5. Waiver of Claims. To the maximum extent permitted by law, GECC waives
any claim it might have against TRI with respect to, or arising out of, any
action or failure to act or any error of judgment, negligence, or mistake or
oversight whatsoever on the part of TRI, or its directors, officers, employees
or agents with respect to any exercise of rights or remedies under the TRI Loan
Documents or any transaction relating to the Designated Collateral. Neither TRI
nor any of its directors, officers, employees or agents shall be liable for
failure to demand, collect or realize upon any of the Designated Collateral or
for any delay in doing so or shall be under any obligation to sell or otherwise
dispose of any Designated Collateral upon the request of Borrower or GECC or any
other person or entity or to take any other action whatsoever with regard to the
Designated Collateral or any part thereof.

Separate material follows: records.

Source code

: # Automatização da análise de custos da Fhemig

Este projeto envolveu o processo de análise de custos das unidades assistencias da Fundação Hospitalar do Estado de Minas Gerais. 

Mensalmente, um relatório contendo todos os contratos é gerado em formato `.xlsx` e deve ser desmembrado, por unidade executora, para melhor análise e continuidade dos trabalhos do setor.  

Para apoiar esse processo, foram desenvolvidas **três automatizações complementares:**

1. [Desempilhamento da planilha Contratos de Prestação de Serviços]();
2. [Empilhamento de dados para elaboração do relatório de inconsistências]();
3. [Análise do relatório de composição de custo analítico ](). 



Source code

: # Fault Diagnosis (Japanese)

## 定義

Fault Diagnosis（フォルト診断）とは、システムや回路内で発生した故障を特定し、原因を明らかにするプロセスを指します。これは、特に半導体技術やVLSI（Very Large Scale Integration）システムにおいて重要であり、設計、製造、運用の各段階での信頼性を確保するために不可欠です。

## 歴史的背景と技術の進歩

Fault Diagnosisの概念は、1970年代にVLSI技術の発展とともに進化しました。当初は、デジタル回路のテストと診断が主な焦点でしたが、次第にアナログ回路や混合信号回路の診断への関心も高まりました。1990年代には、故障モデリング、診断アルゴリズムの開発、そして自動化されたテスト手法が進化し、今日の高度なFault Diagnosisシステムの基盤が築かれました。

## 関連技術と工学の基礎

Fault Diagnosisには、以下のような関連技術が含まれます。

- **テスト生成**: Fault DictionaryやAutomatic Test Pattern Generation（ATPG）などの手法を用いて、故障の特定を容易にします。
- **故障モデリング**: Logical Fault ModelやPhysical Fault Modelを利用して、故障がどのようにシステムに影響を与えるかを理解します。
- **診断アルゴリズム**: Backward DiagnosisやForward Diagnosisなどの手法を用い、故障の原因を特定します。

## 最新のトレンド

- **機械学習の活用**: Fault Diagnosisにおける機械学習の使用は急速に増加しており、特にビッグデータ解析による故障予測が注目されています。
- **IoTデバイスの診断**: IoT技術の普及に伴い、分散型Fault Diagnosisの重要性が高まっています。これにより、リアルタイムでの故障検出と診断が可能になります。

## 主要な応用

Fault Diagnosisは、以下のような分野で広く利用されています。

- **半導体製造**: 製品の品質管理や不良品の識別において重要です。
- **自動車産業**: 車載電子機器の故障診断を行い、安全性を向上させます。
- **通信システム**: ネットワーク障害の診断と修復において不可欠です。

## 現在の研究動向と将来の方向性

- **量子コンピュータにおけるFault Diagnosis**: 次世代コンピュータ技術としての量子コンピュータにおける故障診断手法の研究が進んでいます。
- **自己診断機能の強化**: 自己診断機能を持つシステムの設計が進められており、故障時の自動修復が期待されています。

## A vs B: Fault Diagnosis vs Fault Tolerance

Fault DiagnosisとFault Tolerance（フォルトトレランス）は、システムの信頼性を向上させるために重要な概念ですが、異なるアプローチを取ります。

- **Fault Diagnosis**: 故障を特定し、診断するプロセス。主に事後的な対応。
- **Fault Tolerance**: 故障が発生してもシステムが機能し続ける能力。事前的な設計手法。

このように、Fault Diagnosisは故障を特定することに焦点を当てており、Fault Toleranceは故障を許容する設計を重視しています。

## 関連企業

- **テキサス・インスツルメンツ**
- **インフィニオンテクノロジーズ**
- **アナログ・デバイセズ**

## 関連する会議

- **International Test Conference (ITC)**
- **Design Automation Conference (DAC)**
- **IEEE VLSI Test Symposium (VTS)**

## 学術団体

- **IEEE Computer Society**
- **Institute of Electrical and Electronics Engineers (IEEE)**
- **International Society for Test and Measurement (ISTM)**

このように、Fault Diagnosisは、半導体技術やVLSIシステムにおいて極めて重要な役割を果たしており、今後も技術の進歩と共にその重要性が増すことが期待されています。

5. Provisions Applicable After Bankruptcy. The provisions of this
Agreement shall continue in full force and effect notwithstanding the occurrence
of any Insolvency Event.
6. Invalidated Payments. To the extent that TRI receives payments on, or
proceeds of Designated Collateral for, the TRI Obligations which are
subsequently invalidated, declared to be fraudulent or preferential, set aside
and/or required to be repaid to Borrower, a trustee, receiver or any other party
under any bankruptcy law, state or federal law, common law, or equitable cause,
then to the extent of such payment or proceeds received, the TRI Obligations, or
part thereof, intended to be satisfied shall be revived and continue in full
force and effect as if such payments or proceeds had not been received by TRI.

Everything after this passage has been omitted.